Government ‘misadventures’ and the current economic track…

The financial news wires report analyses every day which reveal the ‘cracks’ in the current economic track that our government has us on – and why continuing down this road is an exercise in futility.

One recent analysis sums things up well (and shows why we need an economic acceleration driver like The Leviticus 25 Plan’s direct credit extensions for American citizens):

Financial Blogger, Matt Taibbi (TAIBBLOG – May 8, 2012):

 1. Let banks inflate massive asset bubbles with the aid of cheap or even free government cash, and tons of leverage;

2. Before it all explodes, carve out gigantic sums for bonuses and compensation for the companies that inflated those bubbles;

3. After it explodes, get the various governments to bail those companies out;

4. Pay for it all by slashing services to what’s left of the middle class.

This is the model we used in America. We had a monster asset bubble based on phony mortgages, which Wall Street was allowed to inflate to spectacular dimensions with minimal reserve capital, huge amounts of leverage, and tons of fraud for good measure. When that bubble exploded, we first rescued the banks who inflated the thing in the first place…

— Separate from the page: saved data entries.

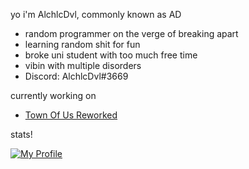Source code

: yo i'm AlchlcDvl, commonly known as AD
- random programmer on the verge of breaking apart
- learning random shit for fun
- broke uni student with too much free time
- vibin with multiple disorders
- Discord: AlchlcDvl#3669

currently working on
- [Town Of Us Reworked](https://github.com/AlchlcDvl/TownOfUsReworked)

stats!

[![My Profile](https://github-readme-stats.vercel.app/api?username=alchlcdvl&theme=midnight-purple)](#)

Meanwhile, massive debt continues to pile up in Europe.  Bloomberg recently reported on the heavy bond issuance coming next week in Europe – one of 2012’s heaviest:

* Monday May 14

    • Spain to sell 12- and 18-mo bills
    • Italy to sell up to EU3.5b 2.5% 2015 bonds
    • Italy to sell 4.25% 2020 bonds
    • Italy to sell 5% 2022 bonds
    • Italy to sell 5% 2025 bonds
    • Germany to sell EU4b 6-mo bills
    • France to sell up to EU4b 92-day bills
    • France to sell up to EU1.9b 168-day bills
    • France to sell up to EU1.5b 351-day bills
  • Tuesday May 15
    • Greece to sell bills
    • U.K. to sell GBP2.75b 5% 2025 bonds
    • EFSF to sell up to EU1b 2% notes due 2017
  • Wednesday May 16
    • France to sell 0.75% 2014 notes
    • France to sell 3.5% 2015 bonds
    • France to sell 3.25% 2016 bonds
    • France to sell 1.75% 2017 notes
    • Germany to sell additional EU5b in 10-yr notes
  • Thursday May 17
    • Spain to sell bonds
    • U.K. to sell GBP 1.5b 5% 2014 bonds

Source: Bloomberg


The world needs liquidity.

The Leviticus 25 Plan would deliver for America.

The Leviticus 25 Plan – dynamic benefits and a positive return

The Leviticus 25 Plan assumes that 80-90% of U.S. citizens would participate in the plan.  At a 90% participation rate, the Federal Reserve balance sheet would expand by $12 trillion. At 80% the Fed balance sheet would expand by approximately $11 trillion.

Certain ‘wealthy’ American citizens would voluntarily exclude themselves – due to anticipated loss of income tax refunds or a ‘lock in’ tax obligation over the succeeding 5 years.

And certain recipients of sufficiently large benefits from “means-tested welfare programs” and “income security programs” would also voluntarily exclude themselves from participation – since their current benefits status would be more advantageous than the plan’s one-time credit extension.

Under the ‘recapture provisions’ of the plan, the Federal Reserve would ‘recapture’ 8-10% per year – using a conservative ‘scoring’ system.  And this would generate a total ‘recapture’ of close to 50%, or $5-6 trillion, over a 5 year period.

The Leviticus 25 Plan’s dynamic financial benefits for American families are primarily related to long-term reductions in debt burden and a revitalized economy.  The plan assumes that with such benefits, there would not be an immediate, large-scale return to “means-tested welfare” and “income security” programs at the end of the 4-year period by the majority of the Americans who had been prior recipients.  Positive ‘recapture’ inertia would continue.

General tax revenue would substantially rise at the same time, due to economic growth, more Americans working and more people paying taxes and contributing payroll revenues to the Social Security and Medicare trust funds.

The U.S. government currently has no plan that would realistically generate any meaningful liquidity benefits to American families, reignite healthy, grass-roots driven economic growth, and reduce the risk exposure for long term currency debasement.

Instead, the U.S. government has the country on track to add an additional $8-10 trillion to the national debt by the year 2022.

The Leviticus 25 Plan, on the other hand, will deliver on all counts.